Source records
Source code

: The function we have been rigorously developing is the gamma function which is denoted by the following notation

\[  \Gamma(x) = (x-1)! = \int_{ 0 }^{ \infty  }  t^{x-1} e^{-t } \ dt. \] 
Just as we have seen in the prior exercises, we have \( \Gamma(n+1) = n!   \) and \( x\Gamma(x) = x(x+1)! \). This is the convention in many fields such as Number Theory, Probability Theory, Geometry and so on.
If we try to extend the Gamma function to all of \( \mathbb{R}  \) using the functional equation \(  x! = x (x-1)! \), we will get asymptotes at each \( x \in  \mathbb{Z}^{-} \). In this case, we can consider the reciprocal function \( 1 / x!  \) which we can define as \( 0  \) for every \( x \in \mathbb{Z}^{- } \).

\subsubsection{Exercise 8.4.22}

Aim of the task
If a line in the material above contains the word "function", copy it.

Exercise response
: The function we have been rigorously developing is the gamma function which is denoted by the following notation
If we try to extend the Gamma function to all of \( \mathbb{R}  \) using the functional equation \(  x! = x (x-1)! \), we will get asymptotes at each \( x \in  \mathbb{Z}^{-} \). In this case, we can consider the reciprocal function \( 1 / x!  \) which we can define as \( 0  \) for every \( x \in \mathbb{Z}^{- } \).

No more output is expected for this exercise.